Kepala Korps Lalu Lintas (Kakorlantas) Polri Irjen Firman Shantyabudi menerbitkan surat telegram tersebut.
Kadiv Humas Polri Irjen Sandi Nugroho mengatakan penindakan tilang manual oleh tim khusus.
“Tim khusus sudah memiliki surat perintah dan bersertifikasi petugas penindakan pelanggaran lalu lintas,” kata dia, dalam keterangannya pada Minggu (21/5/2023).
Dia menjelaskan, penindakan tidak dilakukan secara stasioner atau razia.

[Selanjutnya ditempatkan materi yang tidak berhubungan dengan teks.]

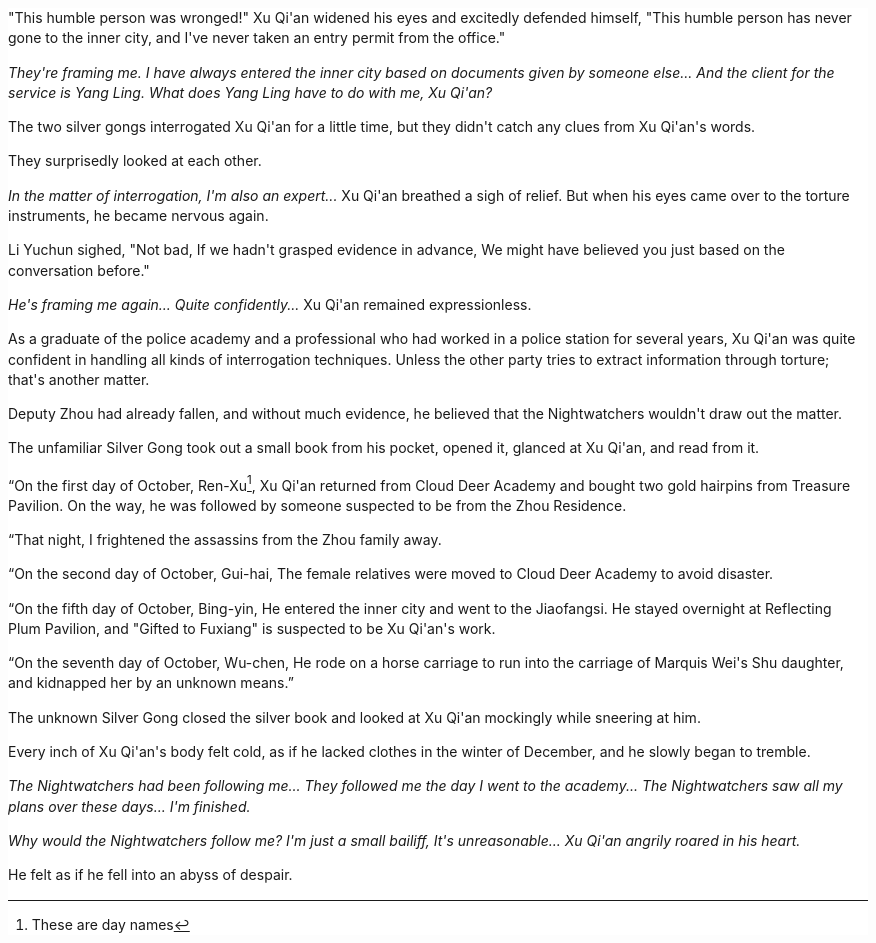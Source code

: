 "This humble person was wronged!" Xu Qi'an widened his eyes and excitedly defended himself, "This humble person has never gone to the inner city, and I've never taken an entry permit from the office."

*They're framing me. I have always entered the inner city based on documents given by someone else... And the client for the service is Yang Ling. What does Yang Ling have to do with me, Xu Qi'an?*

The two silver gongs interrogated Xu Qi'an for a little time, but they didn't catch any clues from Xu Qi'an's words.

They surprisedly looked at each other.

*In the matter of interrogation, I'm also an expert...* Xu Qi'an breathed a sigh of relief. But when his eyes came over to the torture instruments, he became nervous again.

Li Yuchun sighed, "Not bad, If we hadn't grasped evidence in advance, We might have believed you just based on the conversation before."

*He's framing me again... Quite confidently...* Xu Qi'an remained expressionless.

As a graduate of the police academy and a professional who had worked in a police station for several years, Xu Qi'an was quite confident in handling all kinds of interrogation techniques. Unless the other party tries to extract information through torture; that's another matter.

Deputy Zhou had already fallen, and without much evidence, he believed that the Nightwatchers wouldn't draw out the matter.

The unfamiliar Silver Gong took out a small book from his pocket, opened it, glanced at Xu Qi'an, and read from it.

“On the first day of October, Ren-Xu[^1], Xu Qi'an returned from Cloud Deer Academy and bought two gold hairpins from Treasure Pavilion. On the way, he was followed by someone suspected to be from the Zhou Residence.

“That night, I frightened the assassins from the Zhou family away.

“On the second day of October, Gui-hai, The female relatives were moved to Cloud Deer Academy to avoid disaster.

“On the fifth day of October, Bing-yin, He entered the inner city and went to the Jiaofangsi. He stayed overnight at Reflecting Plum Pavilion, and "Gifted to Fuxiang" is suspected to be Xu Qi'an's work.

“On the seventh day of October, Wu-chen, He rode on a horse carriage to run into the carriage of Marquis Wei's Shu daughter, and kidnapped her by an unknown means.”

The unknown Silver Gong closed the silver book and looked at Xu Qi'an mockingly while sneering at him.

Every inch of Xu Qi'an's body felt cold, as if he lacked clothes in the winter of December, and he slowly began to tremble.

*The Nightwatchers had been following me... They followed me the day I went to the academy... The Nightwatchers saw all my plans over these days... I'm finished.*

*Why would the Nightwatchers follow me? I'm just a small bailiff, It's unreasonable... Xu Qi'an angrily roared in his heart.*

He felt as if he fell into an abyss of despair.


[^1]: These are day names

“Para Dirlantas untuk memerintahkan jajarannya untuk tak melakukan penindakan pelanggaran lalu lintas secara stasioner atau razia,” ujarnya
Tilang Manual di Kota Bekasi
Kapolres Metro Bekasi Kota Kombes Dani Hamdani, mengatakan sanksi tilang manual di Kota Bekasi dilakukan secara bertahap.
“Secara bertahap setelah pertimbangan dari Mabes dari Polda kemudian kita bisa memberlakukan tilang di tempat itu juga diterapkan di Polres Metro Bekasi Kota,” katanya, Minggu (21/5/2023).
Baca Artikel Lain : Ditilang polisi, Kalau Lengkap Kenapa Takut ?
Bentuk penindakan berupa himbauan terlebih dahulu, nantinya petugas akan melakukan dokumentasi untuk menandai pengendara tersebut.
“Melakukan dokumentasi terhadap para pelanggar apabila ada pelanggar yang berulang itu kemudian yang akan jadi pertimbangan kami untuk melakukan tilang di tempat,” tegas dia.
Pertimbangan pemberlakuan tilang manual lanjut dia, lantaran sudah banyak pengendara yang melakukan pelanggaran.